* _YOUR TASK_
In the data below, the answer is the run of lines from the line containing "For every $n\geq" through the line containing "(Fixed Point Theorem)", both included; print it exactly and nothing else.

Source texts of formatted documents:

________________________

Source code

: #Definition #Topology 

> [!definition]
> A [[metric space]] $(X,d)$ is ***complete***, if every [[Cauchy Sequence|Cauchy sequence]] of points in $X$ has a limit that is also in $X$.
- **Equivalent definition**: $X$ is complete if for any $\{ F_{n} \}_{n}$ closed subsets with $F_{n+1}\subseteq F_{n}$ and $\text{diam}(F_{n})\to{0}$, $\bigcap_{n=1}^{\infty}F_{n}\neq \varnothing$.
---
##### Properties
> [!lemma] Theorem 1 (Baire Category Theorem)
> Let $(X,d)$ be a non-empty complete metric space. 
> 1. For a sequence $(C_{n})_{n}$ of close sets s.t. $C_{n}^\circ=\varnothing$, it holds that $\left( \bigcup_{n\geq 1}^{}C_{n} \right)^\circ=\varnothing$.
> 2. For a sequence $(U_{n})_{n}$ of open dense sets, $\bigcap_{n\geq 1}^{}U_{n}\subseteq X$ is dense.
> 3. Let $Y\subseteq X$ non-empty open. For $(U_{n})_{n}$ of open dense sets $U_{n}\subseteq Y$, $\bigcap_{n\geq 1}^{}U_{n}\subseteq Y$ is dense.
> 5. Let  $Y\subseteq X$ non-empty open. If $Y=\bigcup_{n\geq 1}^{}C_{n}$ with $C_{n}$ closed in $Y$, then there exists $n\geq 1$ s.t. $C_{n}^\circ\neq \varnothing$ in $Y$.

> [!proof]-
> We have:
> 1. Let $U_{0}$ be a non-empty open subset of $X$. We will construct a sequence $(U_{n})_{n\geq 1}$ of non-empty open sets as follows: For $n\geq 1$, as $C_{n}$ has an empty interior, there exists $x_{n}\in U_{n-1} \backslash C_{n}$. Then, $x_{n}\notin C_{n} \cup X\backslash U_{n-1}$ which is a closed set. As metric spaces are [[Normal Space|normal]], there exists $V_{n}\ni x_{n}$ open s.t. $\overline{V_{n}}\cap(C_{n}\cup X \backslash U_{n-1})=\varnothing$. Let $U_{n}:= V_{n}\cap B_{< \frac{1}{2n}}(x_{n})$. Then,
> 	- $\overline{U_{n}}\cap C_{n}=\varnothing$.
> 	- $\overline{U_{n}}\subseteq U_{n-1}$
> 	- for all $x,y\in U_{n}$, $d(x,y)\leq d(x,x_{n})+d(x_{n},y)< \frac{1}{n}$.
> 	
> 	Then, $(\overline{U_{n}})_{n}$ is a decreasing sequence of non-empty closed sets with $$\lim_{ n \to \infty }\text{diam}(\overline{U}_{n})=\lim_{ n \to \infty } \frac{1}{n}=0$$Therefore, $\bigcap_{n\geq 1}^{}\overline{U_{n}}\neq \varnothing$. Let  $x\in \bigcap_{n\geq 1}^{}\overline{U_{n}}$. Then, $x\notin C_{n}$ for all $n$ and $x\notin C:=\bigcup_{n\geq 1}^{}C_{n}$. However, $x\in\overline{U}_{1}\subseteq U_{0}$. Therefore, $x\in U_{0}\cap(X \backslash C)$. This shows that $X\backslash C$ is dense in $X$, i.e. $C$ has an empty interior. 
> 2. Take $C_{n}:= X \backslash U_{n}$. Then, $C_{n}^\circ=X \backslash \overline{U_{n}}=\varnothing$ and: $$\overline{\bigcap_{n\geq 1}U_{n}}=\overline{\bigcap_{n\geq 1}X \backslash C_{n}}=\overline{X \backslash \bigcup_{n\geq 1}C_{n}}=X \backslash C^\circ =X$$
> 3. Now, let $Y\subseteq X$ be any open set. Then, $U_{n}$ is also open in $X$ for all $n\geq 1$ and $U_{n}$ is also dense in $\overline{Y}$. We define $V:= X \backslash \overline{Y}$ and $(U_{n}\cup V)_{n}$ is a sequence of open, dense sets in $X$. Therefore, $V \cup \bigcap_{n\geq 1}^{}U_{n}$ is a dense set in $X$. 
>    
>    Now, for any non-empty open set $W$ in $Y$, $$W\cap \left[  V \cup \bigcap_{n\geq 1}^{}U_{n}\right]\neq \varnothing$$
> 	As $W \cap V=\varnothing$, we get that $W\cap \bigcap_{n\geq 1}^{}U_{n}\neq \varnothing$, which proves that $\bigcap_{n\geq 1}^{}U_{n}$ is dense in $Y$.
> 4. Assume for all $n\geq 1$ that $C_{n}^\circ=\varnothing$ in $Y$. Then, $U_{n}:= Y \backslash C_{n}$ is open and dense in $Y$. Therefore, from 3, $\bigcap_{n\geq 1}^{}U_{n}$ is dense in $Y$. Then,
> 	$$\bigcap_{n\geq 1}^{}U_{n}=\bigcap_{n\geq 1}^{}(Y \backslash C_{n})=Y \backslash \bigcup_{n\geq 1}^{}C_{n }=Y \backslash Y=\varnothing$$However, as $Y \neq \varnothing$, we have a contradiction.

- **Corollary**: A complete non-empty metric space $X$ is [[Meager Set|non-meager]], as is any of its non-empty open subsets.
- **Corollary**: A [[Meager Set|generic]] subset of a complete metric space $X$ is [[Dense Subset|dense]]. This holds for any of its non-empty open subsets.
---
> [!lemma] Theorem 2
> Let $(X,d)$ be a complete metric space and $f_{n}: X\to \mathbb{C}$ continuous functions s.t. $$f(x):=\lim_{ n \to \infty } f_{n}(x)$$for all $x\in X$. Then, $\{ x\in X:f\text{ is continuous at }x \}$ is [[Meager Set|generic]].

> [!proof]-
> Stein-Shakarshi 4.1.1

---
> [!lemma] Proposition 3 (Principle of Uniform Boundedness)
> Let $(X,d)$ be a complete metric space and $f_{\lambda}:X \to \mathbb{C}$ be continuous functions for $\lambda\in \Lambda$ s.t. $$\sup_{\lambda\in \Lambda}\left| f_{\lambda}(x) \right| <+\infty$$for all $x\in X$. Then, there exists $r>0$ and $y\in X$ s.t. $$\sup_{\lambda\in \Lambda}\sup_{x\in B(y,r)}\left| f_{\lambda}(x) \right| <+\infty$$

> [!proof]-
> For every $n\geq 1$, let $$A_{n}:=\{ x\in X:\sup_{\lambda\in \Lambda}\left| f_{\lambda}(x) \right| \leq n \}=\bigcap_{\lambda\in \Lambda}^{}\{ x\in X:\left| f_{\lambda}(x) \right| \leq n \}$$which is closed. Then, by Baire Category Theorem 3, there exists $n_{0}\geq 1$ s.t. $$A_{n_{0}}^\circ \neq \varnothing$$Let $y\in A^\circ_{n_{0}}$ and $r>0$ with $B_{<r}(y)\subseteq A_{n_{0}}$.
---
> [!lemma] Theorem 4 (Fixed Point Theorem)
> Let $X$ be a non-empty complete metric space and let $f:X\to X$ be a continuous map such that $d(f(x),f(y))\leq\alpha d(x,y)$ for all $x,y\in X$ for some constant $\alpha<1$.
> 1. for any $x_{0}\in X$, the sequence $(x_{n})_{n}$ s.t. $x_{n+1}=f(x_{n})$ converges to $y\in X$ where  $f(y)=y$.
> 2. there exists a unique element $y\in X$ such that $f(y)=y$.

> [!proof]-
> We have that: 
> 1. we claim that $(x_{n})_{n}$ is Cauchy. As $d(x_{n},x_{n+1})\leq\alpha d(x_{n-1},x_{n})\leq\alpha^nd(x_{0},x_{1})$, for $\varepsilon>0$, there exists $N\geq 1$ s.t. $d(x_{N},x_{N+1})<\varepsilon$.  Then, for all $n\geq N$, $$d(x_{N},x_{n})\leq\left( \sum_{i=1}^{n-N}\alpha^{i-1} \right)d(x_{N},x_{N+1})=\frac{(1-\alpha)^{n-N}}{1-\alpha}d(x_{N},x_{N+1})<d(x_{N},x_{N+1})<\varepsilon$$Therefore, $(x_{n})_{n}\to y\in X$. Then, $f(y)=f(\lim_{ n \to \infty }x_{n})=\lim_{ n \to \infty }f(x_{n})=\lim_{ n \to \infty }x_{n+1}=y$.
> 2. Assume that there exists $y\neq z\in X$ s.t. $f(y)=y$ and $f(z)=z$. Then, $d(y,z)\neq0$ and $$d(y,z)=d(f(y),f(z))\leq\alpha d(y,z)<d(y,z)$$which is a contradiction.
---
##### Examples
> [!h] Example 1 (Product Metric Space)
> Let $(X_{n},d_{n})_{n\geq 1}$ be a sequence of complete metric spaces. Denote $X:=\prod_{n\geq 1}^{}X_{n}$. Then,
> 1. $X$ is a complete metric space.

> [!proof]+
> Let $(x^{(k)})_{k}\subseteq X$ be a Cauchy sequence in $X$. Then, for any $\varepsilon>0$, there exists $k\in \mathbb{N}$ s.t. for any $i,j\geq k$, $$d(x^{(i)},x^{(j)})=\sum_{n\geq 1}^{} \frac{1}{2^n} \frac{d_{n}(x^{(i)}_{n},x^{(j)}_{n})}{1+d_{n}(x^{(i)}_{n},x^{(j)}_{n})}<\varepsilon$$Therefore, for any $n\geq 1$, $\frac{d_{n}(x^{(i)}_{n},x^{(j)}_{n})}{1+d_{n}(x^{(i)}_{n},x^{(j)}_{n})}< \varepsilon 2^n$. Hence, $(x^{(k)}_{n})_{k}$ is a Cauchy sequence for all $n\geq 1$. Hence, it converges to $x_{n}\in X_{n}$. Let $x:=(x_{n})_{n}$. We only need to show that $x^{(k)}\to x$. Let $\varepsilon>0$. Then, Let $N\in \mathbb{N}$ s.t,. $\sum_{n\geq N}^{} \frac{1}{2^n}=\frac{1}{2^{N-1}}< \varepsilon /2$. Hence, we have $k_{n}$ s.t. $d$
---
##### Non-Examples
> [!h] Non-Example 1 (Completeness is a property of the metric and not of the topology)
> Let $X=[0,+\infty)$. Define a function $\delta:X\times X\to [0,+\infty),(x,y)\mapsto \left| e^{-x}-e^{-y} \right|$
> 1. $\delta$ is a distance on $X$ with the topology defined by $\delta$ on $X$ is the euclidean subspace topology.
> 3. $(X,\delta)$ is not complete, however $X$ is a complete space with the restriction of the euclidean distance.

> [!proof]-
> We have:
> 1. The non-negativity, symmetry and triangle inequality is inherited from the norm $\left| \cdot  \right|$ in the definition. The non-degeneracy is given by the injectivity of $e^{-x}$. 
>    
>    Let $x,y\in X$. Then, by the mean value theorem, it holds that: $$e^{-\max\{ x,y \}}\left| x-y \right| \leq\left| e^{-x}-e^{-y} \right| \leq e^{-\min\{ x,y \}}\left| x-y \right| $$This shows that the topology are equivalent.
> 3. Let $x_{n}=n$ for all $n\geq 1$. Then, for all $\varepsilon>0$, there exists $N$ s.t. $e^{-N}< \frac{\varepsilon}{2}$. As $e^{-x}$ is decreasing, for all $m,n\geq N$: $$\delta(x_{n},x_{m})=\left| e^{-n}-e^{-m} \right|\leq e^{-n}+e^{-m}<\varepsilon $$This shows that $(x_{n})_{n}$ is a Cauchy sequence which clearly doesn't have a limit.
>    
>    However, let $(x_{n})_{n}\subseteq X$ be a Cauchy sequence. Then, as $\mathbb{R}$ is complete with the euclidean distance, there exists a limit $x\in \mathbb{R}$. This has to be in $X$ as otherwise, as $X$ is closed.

________________________

* _EXPECTED ANSWER_
> For every $n\geq 1$, let $$A_{n}:=\{ x\in X:\sup_{\lambda\in \Lambda}\left| f_{\lambda}(x) \right| \leq n \}=\bigcap_{\lambda\in \Lambda}^{}\{ x\in X:\left| f_{\lambda}(x) \right| \leq n \}$$which is closed. Then, by Baire Category Theorem 3, there exists $n_{0}\geq 1$ s.t. $$A_{n_{0}}^\circ \neq \varnothing$$Let $y\in A^\circ_{n_{0}}$ and $r>0$ with $B_{<r}(y)\subseteq A_{n_{0}}$.
---
> [!lemma] Theorem 4 (Fixed Point Theorem)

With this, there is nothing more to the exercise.